*HOW TO COMPLETE THIS TASK*. Beginning with the line below that contains "- Supports: **yes**, normal, don't" and ending with the line that contains "### Filament", copy every line exactly. Copy nothing else.
++++ RECORDS FOR PROCESSING
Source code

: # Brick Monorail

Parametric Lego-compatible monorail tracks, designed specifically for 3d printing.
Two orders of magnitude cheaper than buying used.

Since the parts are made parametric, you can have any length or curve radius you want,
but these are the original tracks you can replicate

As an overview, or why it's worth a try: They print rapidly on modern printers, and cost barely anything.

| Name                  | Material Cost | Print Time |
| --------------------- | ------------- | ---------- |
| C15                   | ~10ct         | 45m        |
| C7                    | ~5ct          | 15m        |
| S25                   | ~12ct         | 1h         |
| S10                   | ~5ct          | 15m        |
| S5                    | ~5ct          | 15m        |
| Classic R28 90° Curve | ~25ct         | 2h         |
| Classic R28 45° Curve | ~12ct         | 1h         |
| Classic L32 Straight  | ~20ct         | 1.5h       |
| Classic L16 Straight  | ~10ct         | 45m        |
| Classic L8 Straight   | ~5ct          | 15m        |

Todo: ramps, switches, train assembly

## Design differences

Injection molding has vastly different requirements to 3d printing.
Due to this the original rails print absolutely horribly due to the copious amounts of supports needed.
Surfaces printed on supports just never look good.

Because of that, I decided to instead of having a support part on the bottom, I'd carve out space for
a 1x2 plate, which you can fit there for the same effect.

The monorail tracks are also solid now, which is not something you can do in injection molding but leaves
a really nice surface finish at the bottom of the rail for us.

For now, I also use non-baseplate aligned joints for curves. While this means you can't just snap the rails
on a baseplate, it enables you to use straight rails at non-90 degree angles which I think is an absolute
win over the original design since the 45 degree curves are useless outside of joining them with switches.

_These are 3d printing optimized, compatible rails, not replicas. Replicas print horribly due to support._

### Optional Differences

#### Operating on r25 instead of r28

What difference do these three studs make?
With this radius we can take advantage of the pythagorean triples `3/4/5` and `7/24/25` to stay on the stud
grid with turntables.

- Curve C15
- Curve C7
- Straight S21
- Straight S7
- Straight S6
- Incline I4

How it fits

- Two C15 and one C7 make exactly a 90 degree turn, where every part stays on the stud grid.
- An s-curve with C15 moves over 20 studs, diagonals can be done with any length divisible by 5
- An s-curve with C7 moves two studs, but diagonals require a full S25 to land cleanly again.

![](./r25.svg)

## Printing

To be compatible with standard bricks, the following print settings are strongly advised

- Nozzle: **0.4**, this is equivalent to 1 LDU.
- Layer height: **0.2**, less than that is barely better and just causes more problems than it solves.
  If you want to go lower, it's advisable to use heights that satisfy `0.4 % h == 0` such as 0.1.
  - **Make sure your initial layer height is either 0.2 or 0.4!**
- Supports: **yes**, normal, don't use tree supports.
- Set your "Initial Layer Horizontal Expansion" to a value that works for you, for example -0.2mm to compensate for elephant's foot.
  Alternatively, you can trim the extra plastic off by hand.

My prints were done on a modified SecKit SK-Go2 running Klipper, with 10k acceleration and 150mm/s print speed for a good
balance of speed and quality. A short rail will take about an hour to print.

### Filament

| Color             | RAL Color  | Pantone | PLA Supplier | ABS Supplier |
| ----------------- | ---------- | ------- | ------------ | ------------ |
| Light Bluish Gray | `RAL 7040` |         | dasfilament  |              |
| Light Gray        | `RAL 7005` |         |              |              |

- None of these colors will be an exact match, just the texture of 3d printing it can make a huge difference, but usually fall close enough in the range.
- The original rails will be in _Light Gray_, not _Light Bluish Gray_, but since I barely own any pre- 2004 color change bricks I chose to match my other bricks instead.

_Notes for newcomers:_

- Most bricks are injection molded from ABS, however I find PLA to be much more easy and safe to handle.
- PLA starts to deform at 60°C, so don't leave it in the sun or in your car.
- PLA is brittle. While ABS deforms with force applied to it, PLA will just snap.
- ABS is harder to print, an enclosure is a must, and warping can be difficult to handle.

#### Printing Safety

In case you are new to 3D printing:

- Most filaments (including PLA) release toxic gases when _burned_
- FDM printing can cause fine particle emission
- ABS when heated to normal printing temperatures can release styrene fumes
++++++++
*TASK OUTPUT*.
- Supports: **yes**, normal, don't use tree supports.
- Set your "Initial Layer Horizontal Expansion" to a value that works for you, for example -0.2mm to compensate for elephant's foot.
  Alternatively, you can trim the extra plastic off by hand.

My prints were done on a modified SecKit SK-Go2 running Klipper, with 10k acceleration and 150mm/s print speed for a good
balance of speed and quality. A short rail will take about an hour to print.

### Filament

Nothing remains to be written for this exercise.